World Cerebral Palsy Awareness Day Thoughts
Today is World Cerebral Palsy Awareness Day. If you all read my article on disabilities on The Mighty Facebook page titled “ How Hope Has Helped Me Defy the Odds as a Person with Cerebral Palsy," you might have realized that talking about my condition has been tough because growing up, I just wanted to be treated the same way as everyone else. Although I am more open about sharing my story now, it took a lot of courage to do this tonight. I want people to be aware of how Cerebral Palsy has shaped me as a person and how I should be treated by society, but I did not know how to send that message until I read an article from one of The Mighty staff members titled “Six Truths People with Cerebral Palsy want you to know on Cerebral Palsy Awareness Day.”
The introduction paragraph started three statements that sparked my interest. Date, hire and talk to someone with Cerebral Palsy. The article goes on to state that we are people with special stories to tell as long as society will listen. Let me add that we are ordinary people with special stories to tell. I have a special story to tell, but that does not mean I need special treatment or discrimination because of my condition. It just means I add a perspective to situations that others cannot. I have seen two, maybe even three sides to the statements I mentioned earlier. People have spoken to me as if I am a baby, they completely ignore me or stare at me because they believe that my condition makes me less capable of what other people are. Please don’t be afraid of me or test my intelligence. Get to know me just as you would anyone else.
People have also spoken so highly of me because they realize that I go above and beyond the expectations people have set for me. I graduated high school and college as a teen and drive while doctors told my mother that I would most likely not make it past my hospital stay, and if I did, I would be a vegetable and dependent on people for the rest of my life.

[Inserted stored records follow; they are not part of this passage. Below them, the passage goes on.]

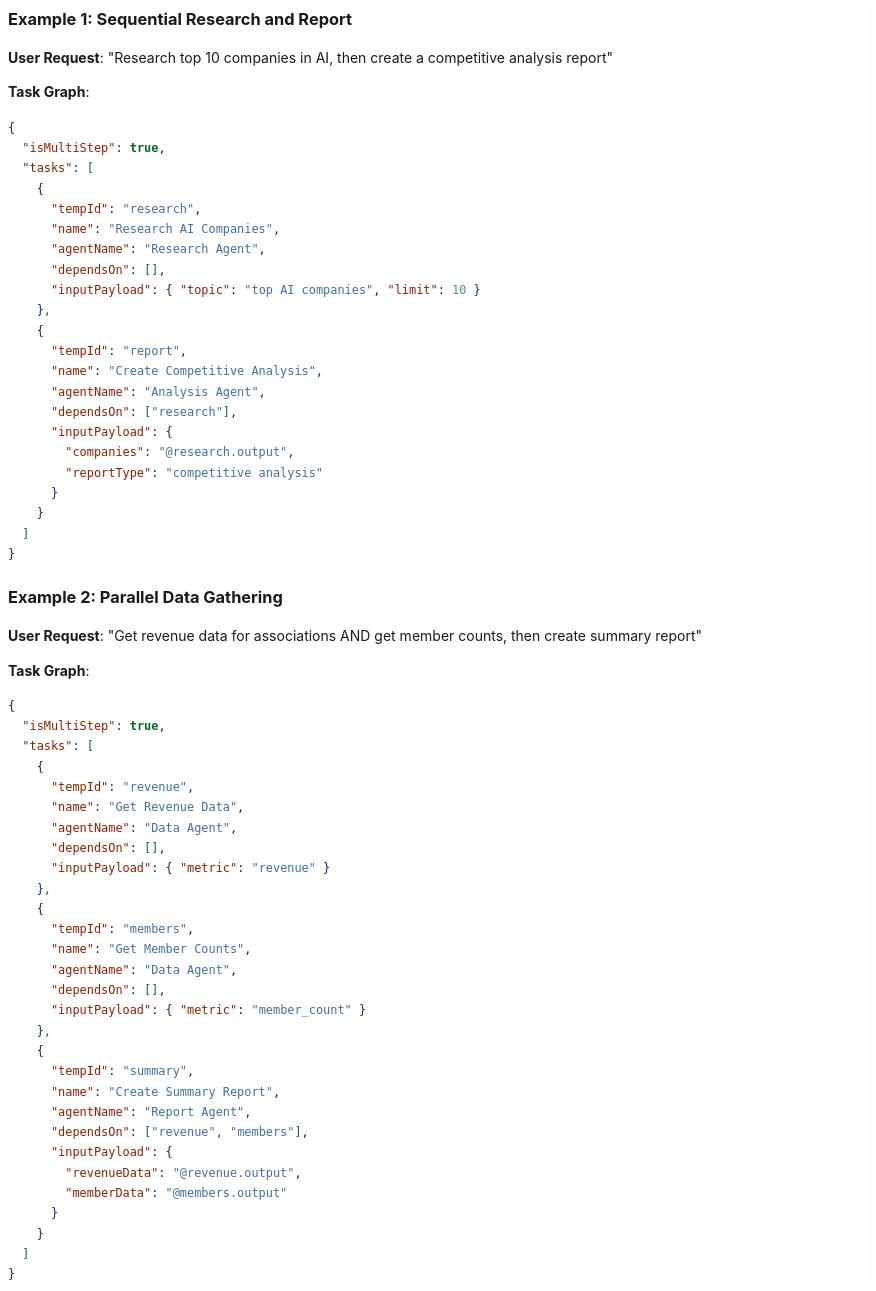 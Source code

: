 ### Example 1: Sequential Research and Report
**User Request**: "Research top 10 companies in AI, then create a competitive analysis report"

**Task Graph**:
```json
{
  "isMultiStep": true,
  "tasks": [
    {
      "tempId": "research",
      "name": "Research AI Companies",
      "agentName": "Research Agent",
      "dependsOn": [],
      "inputPayload": { "topic": "top AI companies", "limit": 10 }
    },
    {
      "tempId": "report",
      "name": "Create Competitive Analysis",
      "agentName": "Analysis Agent",
      "dependsOn": ["research"],
      "inputPayload": {
        "companies": "@research.output",
        "reportType": "competitive analysis"
      }
    }
  ]
}
```

### Example 2: Parallel Data Gathering
**User Request**: "Get revenue data for associations AND get member counts, then create summary report"

**Task Graph**:
```json
{
  "isMultiStep": true,
  "tasks": [
    {
      "tempId": "revenue",
      "name": "Get Revenue Data",
      "agentName": "Data Agent",
      "dependsOn": [],
      "inputPayload": { "metric": "revenue" }
    },
    {
      "tempId": "members",
      "name": "Get Member Counts",
      "agentName": "Data Agent",
      "dependsOn": [],
      "inputPayload": { "metric": "member_count" }
    },
    {
      "tempId": "summary",
      "name": "Create Summary Report",
      "agentName": "Report Agent",
      "dependsOn": ["revenue", "members"],
      "inputPayload": {
        "revenueData": "@revenue.output",
        "memberData": "@members.output"
      }
    }
  ]
}
``` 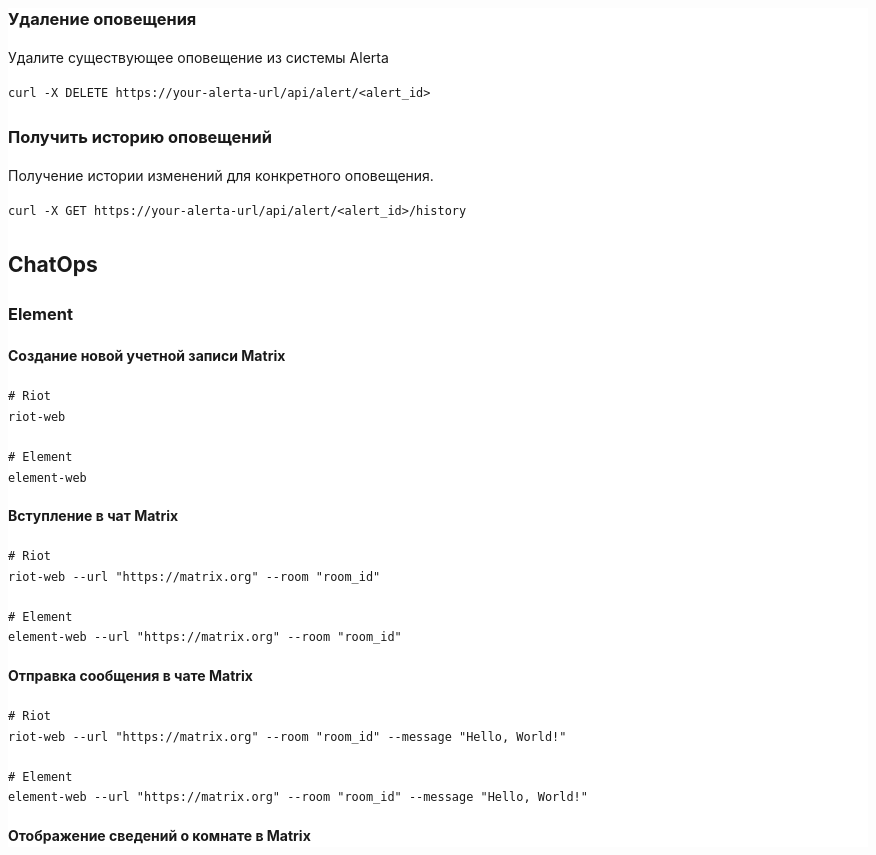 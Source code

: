 

### Удаление оповещения

Удалите существующее оповещение из системы Alerta

```
curl -X DELETE https://your-alerta-url/api/alert/<alert_id>
```



### Получить историю оповещений

Получение истории изменений для конкретного оповещения.


```
curl -X GET https://your-alerta-url/api/alert/<alert_id>/history
```



## ChatOps

### Element

#### Создание новой учетной записи Matrix

```
# Riot
riot-web

# Element
element-web
```

#### Вступление в чат Matrix

```
# Riot
riot-web --url "https://matrix.org" --room "room_id"

# Element
element-web --url "https://matrix.org" --room "room_id"
```

#### Отправка сообщения в чате Matrix

```
# Riot
riot-web --url "https://matrix.org" --room "room_id" --message "Hello, World!"

# Element
element-web --url "https://matrix.org" --room "room_id" --message "Hello, World!"
```

#### Отображение сведений о комнате в Matrix
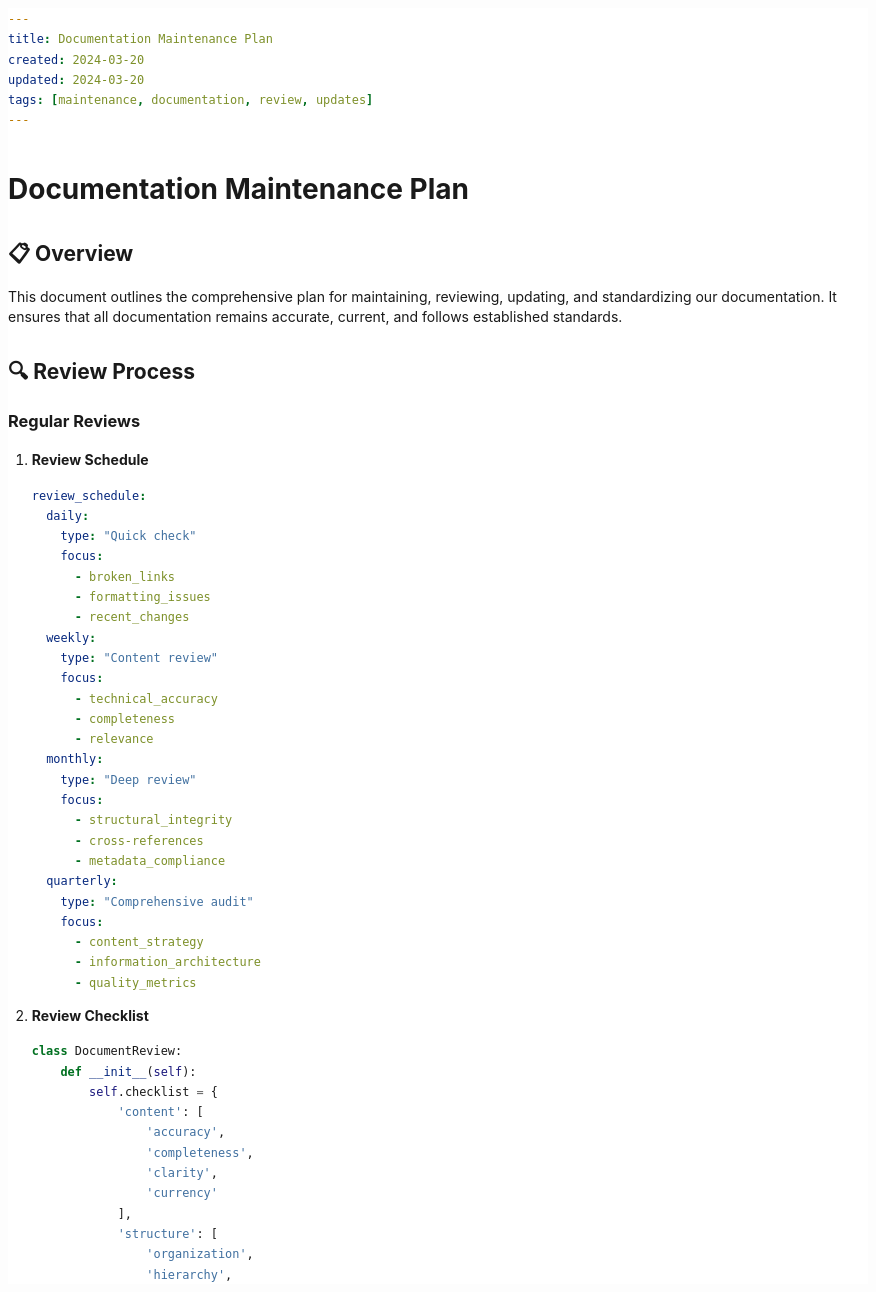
 ```yaml
---
title: Documentation Maintenance Plan
created: 2024-03-20
updated: 2024-03-20
tags: [maintenance, documentation, review, updates]
---
```


# Documentation Maintenance Plan

## 📋 Overview
This document outlines the comprehensive plan for maintaining, reviewing, updating, and standardizing our documentation. It ensures that all documentation remains accurate, current, and follows established standards.

## 🔍 Review Process

### Regular Reviews
1. **Review Schedule**
   ```yaml
   review_schedule:
     daily:
       type: "Quick check"
       focus:
         - broken_links
         - formatting_issues
         - recent_changes
     weekly:
       type: "Content review"
       focus:
         - technical_accuracy
         - completeness
         - relevance
     monthly:
       type: "Deep review"
       focus:
         - structural_integrity
         - cross-references
         - metadata_compliance
     quarterly:
       type: "Comprehensive audit"
       focus:
         - content_strategy
         - information_architecture
         - quality_metrics
   ```

2. **Review Checklist**
   ```python
   class DocumentReview:
       def __init__(self):
           self.checklist = {
               'content': [
                   'accuracy',
                   'completeness',
                   'clarity',
                   'currency'
               ],
               'structure': [
                   'organization',
                   'hierarchy',
   ```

Next, comes dating a person with Cerebral Palsy. Questions I get all the time are: Will you only date a person in a wheelchair? How will you be intimate or have kids? Will you be single for the rest of your life? Do you accept any relationship because they do not come around to you as often as other people have them? I have the capability of having a relationship just like anyone else. It is up to the Lord who my partner is and when he comes into my life. I do not believe I will be single forever or not have the ability to have children. I just have backed off on those topics because I am still young and am figuring myself out. Just as many of you are. I believe I was given a relationship with someone who had Cerebral Palsy so that I knew that there were other people out there that I could relate to. I write and am working towards a Communication Studies degree so that I can share my story and be that support system for them. Will I always date someone in a wheelchair? Maybe, Maybe not. Will an able-bodied person always date an able-bodied person? There is a slim chance.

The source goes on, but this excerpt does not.